We are evolving toward the age of networked enterprise, in which the traditional hierarchies of the corporation will be supplanted by self-organizing systems collaborating on digital platforms.
It will be the era of entrepreneurship, distributed leadership, and the continual reorganization of people and resources. It will be the time of disintermediation both within and between organizations. Layers of management will fall; the need for centralized systems and trusted go-betweens will dissipate, if not disappear.
Or so many experts predict.
As for me? Yes, I do believe this is the future toward which we are slowly advancing. Those of us deeper into our careers may not see it come to full fruition during our organizational lives, but the trends are real, and they are already on display if you care to look for them.
And that makes me genuinely worried for my friends in the corporate-culture business. Because I’m not sure that culture is going to matter all that much in the future — at least not in the ways we conceive of it today.
Jon Katzenbach, one of the field’s most respected and creative thinkers, defines an organization’s culture as “the self-sustaining pattern of behavior that determines how things are done.” It is “made of instinctive, repetitive habits and emotional responses.” Culture is meant to provide a well-rooted sense of purpose within an organization, exemplified by a recognized set of behaviors and shared beliefs.
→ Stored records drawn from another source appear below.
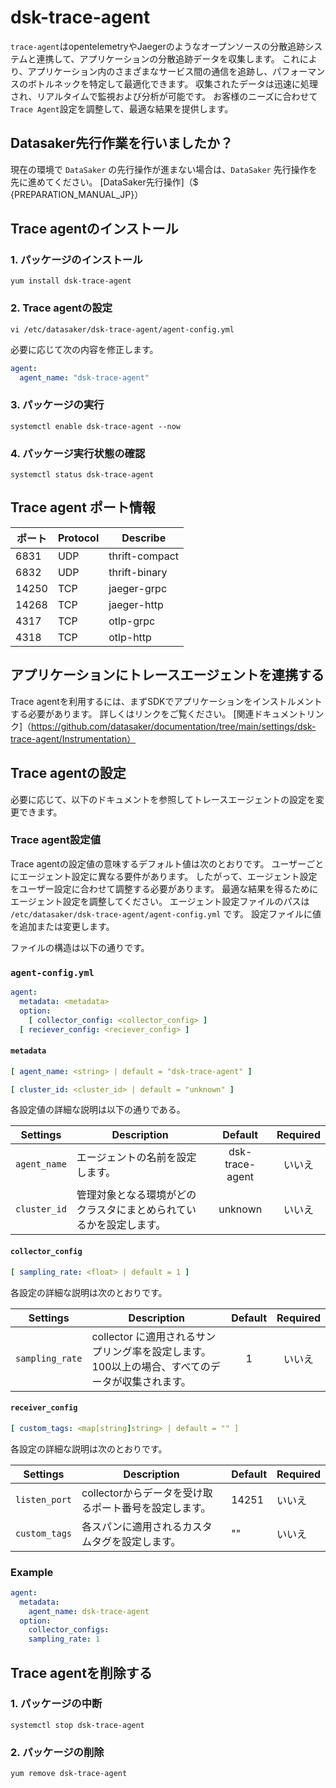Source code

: # dsk-trace-agent

`trace-agent`はopentelemetryやJaegerのようなオープンソースの分散追跡システムと連携して、アプリケーションの分散追跡データを収集します。
これにより、アプリケーション内のさまざまなサービス間の通信を追跡し、パフォーマンスのボトルネックを特定して最適化できます。
収集されたデータは迅速に処理され、リアルタイムで監視および分析が可能です。
お客様のニーズに合わせて`Trace Agent`設定を調整して、最適な結果を提供します。

## Datasaker先行作業を行いましたか？

現在の環境で `DataSaker` の先行操作が進まない場合は、`DataSaker` 先行操作を先に進めてください。 [DataSaker先行操作]（$ {PREPARATION_MANUAL_JP}）

## Trace agentのインストール

### 1. パッケージのインストール
```shell
yum install dsk-trace-agent
```
### 2. Trace agentの設定
```shell
vi /etc/datasaker/dsk-trace-agent/agent-config.yml
```
必要に応じて次の内容を修正します。
```yaml
agent:
  agent_name: "dsk-trace-agent"
```
### 3. パッケージの実行
```shell
systemctl enable dsk-trace-agent --now
```
### 4. パッケージ実行状態の確認
```shell
systemctl status dsk-trace-agent
```
## Trace agent ポート情報

|ポート| Protocol | Describe |
|-------|----------|----------------|
| 6831 | UDP | thrift-compact |
| 6832 | UDP | thrift-binary |
| 14250 | TCP | jaeger-grpc |
| 14268 | TCP | jaeger-http |
| 4317 | TCP | otlp-grpc |
| 4318 | TCP | otlp-http |

## アプリケーションにトレースエージェントを連携する

Trace agentを利用するには、まずSDKでアプリケーションをインストルメントする必要があります。
詳しくはリンクをご覧ください。
[関連ドキュメントリンク]（https://github.com/datasaker/documentation/tree/main/settings/dsk-trace-agent/Instrumentation）

## Trace agentの設定

必要に応じて、以下のドキュメントを参照してトレースエージェントの設定を変更できます。

### Trace agent設定値

Trace agentの設定値の意味するデフォルト値は次のとおりです。
ユーザーごとにエージェント設定に異なる要件があります。
したがって、エージェント設定をユーザー設定に合わせて調整する必要があります。
最適な結果を得るためにエージェント設定を調整してください。
エージェント設定ファイルのパスは `/etc/datasaker/dsk-trace-agent/agent-config.yml` です。
設定ファイルに値を追加または変更します。

ファイルの構造は以下の通りです。

### `agent-config.yml`
```yaml
agent:
  metadata: <metadata>
  option:
    [ collector_config: <collector_config> ]
  [ reciever_config: <reciever_config> ]
```
#### `metadata`
```yaml
[ agent_name: <string> | default = "dsk-trace-agent" ]

[ cluster_id: <cluster_id> | default = "unknown" ]
```
各設定値の詳細な説明は以下の通りである。

| **Settings** | **Description** | **Default** | **Required** |
| -------------------------- | ---------------------------------------------------------------------------------------------------- | :---------: | :----------: |
| `agent_name` |エージェントの名前を設定します。 | dsk-trace-agent |いいえ
| `cluster_id` |管理対象となる環境がどのクラスタにまとめられているかを設定します。 | unknown |いいえ

#### `collector_config`
```yaml
[ sampling_rate: <float> | default = 1 ]
```
各設定の詳細な説明は次のとおりです。

| **Settings** | **Description** | **Default** | **Required** |
| -------------------------- | ---------------------------------------------------------------------------------------------------- | :---------: | :----------: |
| `sampling_rate` | collector に適用されるサンプリング率を設定します。 100以上の場合、すべてのデータが収集されます。 | 1 |いいえ

#### `receiver_config`
```yaml
[ custom_tags: <map[string]string> | default = "" ]
```
各設定の詳細な説明は次のとおりです。

| **Settings** | **Description** | **Default** | **Required** |
| -------------------------- | ---------------------------------------------------------------------------------------------------- | ----------- | ------------ |
| `listen_port` | collectorからデータを受け取るポート番号を設定します。 | 14251 |いいえ
| `custom_tags` |各スパンに適用されるカスタムタグを設定します。 | "" |いいえ

### Example
```yaml
agent:
  metadata:
    agent_name: dsk-trace-agent 
  option:
    collector_configs:
    sampling_rate: 1
```
## Trace agentを削除する

### 1. パッケージの中断
```shell
systemctl stop dsk-trace-agent
```
### 2. パッケージの削除
```shell
yum remove dsk-trace-agent
```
It gets — and keeps — everyone marching in the same direction.
Creating and maintaining culture is, thus, painstaking work. It demands focus and commitment throughout organizations. During my work life, I have been lifted by strong corporate cultures and nearly drowned by weak ones. I have no doubt of culture’s power to align an organization and enliven its workforce. And there are plenty of studies to back that up.
But that’s history speaking.
As to life in the digital matrix, there is reason to question culture’s role. Our relationships to institutions will become increasingly defined by the activity in which we are engaged at any given time. We will come to view ourselves as “affiliates” more than “employees” as we think of that term today. We will encounter new partners and colleagues on a rolling basis. We will weave in and out of relationships and flow across broad platforms of commerce in individual and small-group nodes, working interchangeably with people who belong to the same organization and those who do not.
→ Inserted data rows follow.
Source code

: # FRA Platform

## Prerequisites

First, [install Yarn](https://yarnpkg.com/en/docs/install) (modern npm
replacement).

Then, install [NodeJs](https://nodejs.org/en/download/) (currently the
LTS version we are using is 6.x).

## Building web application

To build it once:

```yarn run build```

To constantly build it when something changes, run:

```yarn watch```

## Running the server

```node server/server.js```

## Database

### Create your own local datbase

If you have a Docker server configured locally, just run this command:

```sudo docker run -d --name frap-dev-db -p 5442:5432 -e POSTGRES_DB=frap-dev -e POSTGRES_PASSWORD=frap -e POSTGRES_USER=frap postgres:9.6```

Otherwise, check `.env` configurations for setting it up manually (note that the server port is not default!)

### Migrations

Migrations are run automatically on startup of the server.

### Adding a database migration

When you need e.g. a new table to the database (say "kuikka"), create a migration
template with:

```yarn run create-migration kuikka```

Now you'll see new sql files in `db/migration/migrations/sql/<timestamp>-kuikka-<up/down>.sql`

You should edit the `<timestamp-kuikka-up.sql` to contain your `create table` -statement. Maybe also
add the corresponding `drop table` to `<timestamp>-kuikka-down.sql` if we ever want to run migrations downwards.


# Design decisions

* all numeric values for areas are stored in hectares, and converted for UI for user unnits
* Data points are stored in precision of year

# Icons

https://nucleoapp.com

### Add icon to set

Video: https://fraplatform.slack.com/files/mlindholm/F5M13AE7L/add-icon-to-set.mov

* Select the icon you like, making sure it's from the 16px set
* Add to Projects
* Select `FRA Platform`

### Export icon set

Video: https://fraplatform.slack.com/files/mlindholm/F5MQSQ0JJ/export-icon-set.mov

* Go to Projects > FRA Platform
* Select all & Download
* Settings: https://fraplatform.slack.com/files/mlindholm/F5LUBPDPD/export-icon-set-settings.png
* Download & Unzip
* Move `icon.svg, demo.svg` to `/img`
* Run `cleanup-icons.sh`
In this world, we will no longer prize alignment; we will prize realignment.
Such an environment benefits from clear and universal rules of engagement. It does not benefit from habits that are distinctive to one group of people — which is the essence of organizational culture.
In his 1966 book, The Will to Manage, the celebrated father of management consulting Marvin Bower described a company’s philosophy as “the way we do things around here.” Those words helped to establish the role of corporate culture and to solidify its purpose over the next 50 years. But we are embarking upon a time when the “way we do things” will be reinvented with each new collaboration on the network. And in these waters, a tool meant to reinforce consistency of behavior over long periods of time transforms from a motor to an anchor.
I expect that some of you may disagree; I welcome your comments.